Apparently people here are fond of using the automatic meter in the camera to determine the exposures for photographing the screens, despite often having good education in physics. Sadly, their pictures come out just fine. This is sad because the recording of each pixel from the screen on the film is independent of what all the other pixels are up to, whereas the meter reading is an average for all the pixels visible to the camera. Thus, the more pixels switched on, the higher the meter reading, and the shorter the exposure given, despite the fact that each pixel still requires the same exposure for its little spot on the film. Average meter readings work fine for space-filling models, or with coloured backgrounds, but not for a few bright vectors against a black background, where the meter still tries to do its job of producing an average 18% reflectance image, resulting in an ugly grey background. So why do people get away with it ? Probably because they bracket their exposures, and perhaps still have less than optimal colour saturation. Plus the human eye has trouble seeing very thin lines, even if they are as bright as wider lines, so they benefit from being overexposed. Anyway, if you're not happy with your photographs, or haven't yet taken any, you might like to know how I do it.

For each screen I have a standard hardware setting, on the Alphas this means noting the numeric brightness and contrast values, and on the SGIs dialing up the brightness so that the background just remains black. Then I make sure that the brightest vectors in my image are as bright as the software allows, which for example means not having the clipping plane too far forward of the front-most atom. Then I use a standard exposure, however complex the image.

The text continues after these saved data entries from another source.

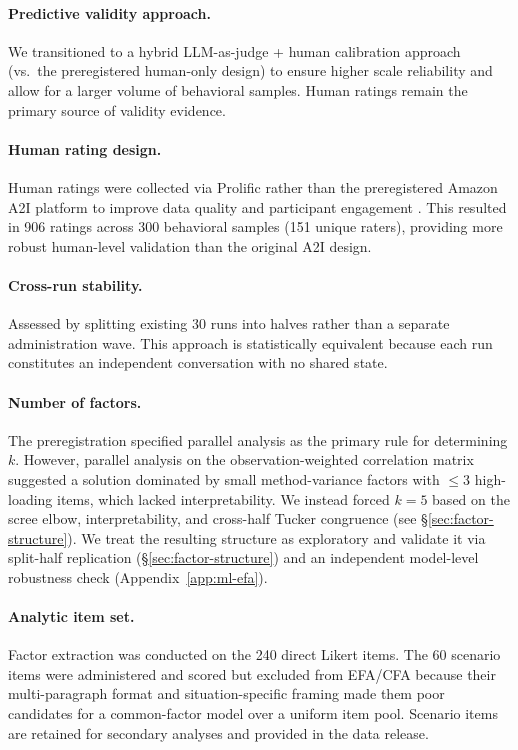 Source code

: \documentclass[11pt]{article}
\newcommand{\ndirect}{240}
\newcommand{\nscenario}{60}
\newcommand{\nfactors}{5}
\begin{document}
\paragraph{Predictive validity approach.}
We transitioned to a hybrid LLM-as-judge + human calibration approach (vs.\ the preregistered human-only design) to ensure higher scale reliability and allow for a larger volume of behavioral samples. Human ratings remain the primary source of validity evidence.

\paragraph{Human rating design.}
Human ratings were collected via Prolific rather than the preregistered Amazon A2I platform to improve data quality and participant engagement \citep{palan2018prolific,peer2022data}. This resulted in 906 ratings across 300 behavioral samples (151 unique raters), providing more robust human-level validation than the original A2I design.

\paragraph{Cross-run stability.}
Assessed by splitting existing 30 runs into halves rather than a separate administration wave.
This approach is statistically equivalent because each run constitutes an independent conversation with no shared state.

\paragraph{Number of factors.}
The preregistration specified parallel analysis as the primary rule for determining $k$. However, parallel analysis on the observation-weighted correlation matrix suggested a solution dominated by small method-variance factors with $\leq 3$ high-loading items, which lacked interpretability. We instead forced $k=\nfactors$ based on the scree elbow, interpretability, and cross-half Tucker congruence (see \S\ref{sec:factor-structure}). We treat the resulting structure as exploratory and validate it via split-half replication (\S\ref{sec:factor-structure}) and an independent model-level robustness check (Appendix~\ref{app:ml-efa}).

\paragraph{Analytic item set.}
Factor extraction was conducted on the \ndirect{} direct Likert items. The \nscenario{} scenario items were administered and scored but excluded from EFA/CFA because their multi-paragraph format and situation-specific framing made them poor candidates for a common-factor model over a uniform item pool. Scenario items are retained for secondary analyses and provided in the data release.
\end{document}
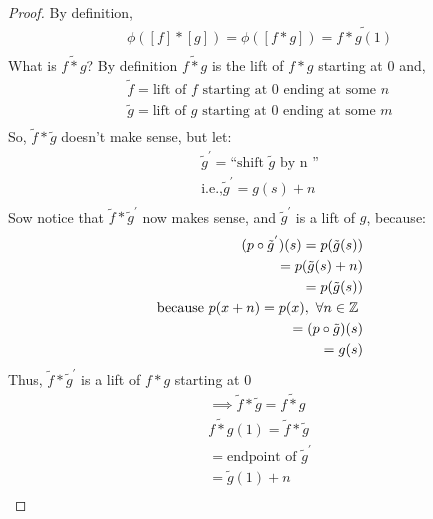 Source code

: \begin{itemize}
\begin{proof}
                By definition,
                \begin{align*}
                    \phi([f]*[g])=\phi([f*g])=\tilde{f*g(1)}\\
                \end{align*}
                What is $\tilde{f*g}$? By definition $\tilde{f*g}$ is the lift of $f*g$
                starting at $0$ and,
                \begin{align*}
                    \tilde{f}=\text{lift of $f$ starting at 0 ending at some $n$}\\
                    \tilde{g}=\text{lift of $g$ starting at 0 ending at some $m$}\\
                \end{align*}
                So, $\tilde{f}*\tilde{g}$ doesn't make sense, but let:
                \begin{align*}
                    \tilde{g}^{'}=\text{``shift $\tilde{g}$ by n ''}\\
                    \text{i.e.,}\tilde{g}^{'}=g(s)+n\\
                \end{align*}
                Sow notice that $\tilde{f}*\tilde{g}^{'}$ now makes sense, and $\tilde{g}^{'}$ is a
                lift of $g$, because:
                \begin{align*}
                    (p\circ\tilde{g}^{'})(s)=p(\tilde{g}(s))\\
                    =p(\tilde{g}(s)+n)\\
                    =p(\tilde{g}(s))\\
                    \text{because $p(x+n)=p(x),\ \forall n\in\mathbb{Z}$ }\\
                    =(p\circ\tilde{g})(s)\\
                    =g(s)\\
                \end{align*}
                Thus, $\tilde{f}*\tilde{g}^{'}$ is a lift of $f*g$ starting at $0$\\
                \begin{align*}
                    \implies \tilde{f}*\tilde{g}=\tilde{f*g}\\
                    \tilde{f*g}(1)=\tilde{f}*\tilde{g}\\
                    =\text{endpoint of $\tilde{g}^{'}$}\\
                    =\tilde{g}(1)+n\\

\end{align*}
\end{proof}
\end{itemize}
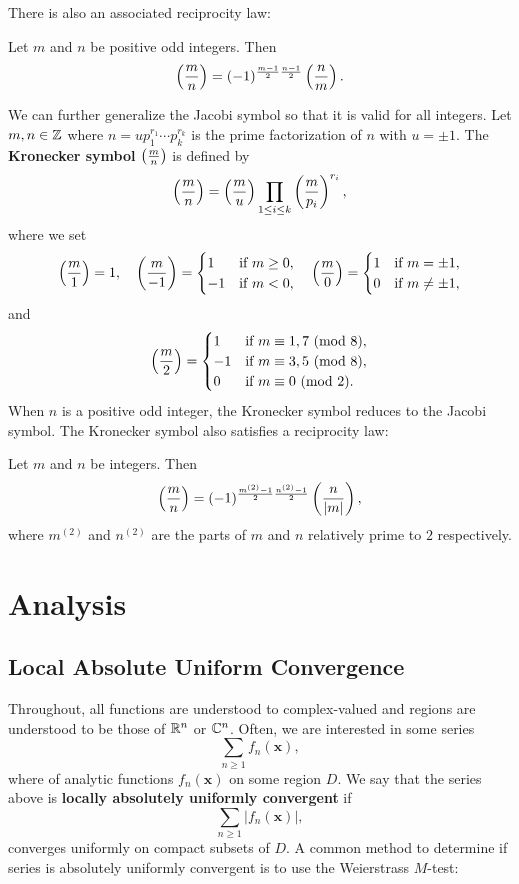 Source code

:     There is also an associated reciprocity law:
    \begin{proposition}
      Let $m$ and $n$ be positive odd integers. Then
      \[
        \left(\frac{m}{n}\right) = (-1)^{\frac{m-1}{2}\frac{n-1}{2}}\left(\frac{n}{m}\right).
      \]
    \end{proposition}
    We can further generalize the Jacobi symbol so that it is valid for all integers. Let $m,n \in \mathbb{Z}$ where $n = up_{1}^{r_{1}} \cdots p_{k}^{r_{k}}$ is the prime factorization of $n$ with $u = \pm1$. The \textbf{Kronecker symbol} $\textstyle{\left(\frac{m}{n}\right)}$ is defined by
    \[
      \left(\frac{m}{n}\right) = \left(\frac{m}{u}\right)\prod_{1 \le i \le k}\left(\frac{m}{p_{i}}\right)^{r_{i}},
    \]
    where we set
    \[
      \left(\frac{m}{1}\right) = 1, \quad \left(\frac{m}{-1}\right) = \begin{cases} 1 & \text{if $m \ge 0$}, \\ -1 & \text{if $m < 0$}, \end{cases} \quad \left(\frac{m}{0}\right) = \begin{cases} 1 & \text{if $m = \pm 1$}, \\ 0 & \text{if $m \neq \pm 1$}, \end{cases}
    \]
    and
    \[
      \left(\frac{m}{2}\right) = \begin{cases} 1 & \text{if $m \equiv 1,7 \ (\mathrm{mod}\text{ }8)$}, \\ -1 & \text{if $m \equiv 3,5 \ (\mathrm{mod}\text{ }8)$}, \\ 0 & \text{if $m \equiv 0 \ (\mathrm{mod}\text{ }2)$}. \end{cases}
    \]
    When $n$ is a positive odd integer, the Kronecker symbol reduces to the Jacobi symbol. The Kronecker symbol also satisfies a reciprocity law:
    \begin{proposition}
      Let $m$ and $n$ be integers. Then
      \[
        \left(\frac{m}{n}\right) = (-1)^{\frac{m^{(2)}-1}{2}\frac{n^{(2)}-1}{2}}\left(\frac{n}{|m|}\right),
      \]
      where $m^{(2)}$ and $n^{(2)}$ are the parts of $m$ and $n$ relatively prime to $2$ respectively.
    \end{proposition}
\chapter{Analysis}
  \section{Local Absolute Uniform Convergence}
    Throughout, all functions are understood to complex-valued and regions are understood to be those of $\mathbb{R}^{n}$ or $\mathbb{C}^{n}$. Often, we are interested in some series
    \[
      \sum_{n \ge 1}f_{n}(\mathbf{x}),
    \]
    where of analytic functions $f_{n}(\mathbf{x})$ on some region $D$. We say that the series above is \textbf{locally absolutely uniformly convergent} if
    \[
      \sum_{n \ge 1}|f_{n}(\mathbf{x})|,
    \]
    converges uniformly on compact subsets of $D$. A common method to determine if series is absolutely uniformly convergent is to use the Weierstrass $M$-test:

For example, Pluto needs 1 second at f5.6 with ISO 100 film. This I have found by trial and error, but metering a plain grey screen gives a good starting point. 0.5 secs at f4 gives the same exposure, but you have to be more careful with focussing. 2 secs at f8 is also the same, but more likely to give camera shake. Take your pick. For slide film I still bracket +/- 1 stop in case I haven't set things up quite as before, but 90% of the time the middle exposure is best. Print film is much more forgiving, and needs no bracketing. Print processing, however, is not forgiving, as most labs use an averaged automatic exposure for printing, which gives exactly the same problem we were trying to avoid, and the prints come back with muddy grey backgrounds. Choose a lab that listens when you ask them to override the machine to give black backgrounds. Uppsala Foto Kompani (formerly Hasselblads) on Drottninggatan, for example.
Prints from slides are no problem, but very expensive.

And by the way, the command to display snapshot images on the sgi is :
% ipaste -n filename.rgb

We even have a program for making pretty labels for your slides. Not only do they look neater, but the printer can type a lot smaller than you can write, so you can fit more information on, and it does clever things like remembering constant information (like your name) and incrementing counters and dates. It's called the Craddoc Caption Writer ("CCW5" under "programs" on Jerry's Mac).

And remember that even if you plan to take photographs, you can grab and store images at your leisure, and then photograph them all together later.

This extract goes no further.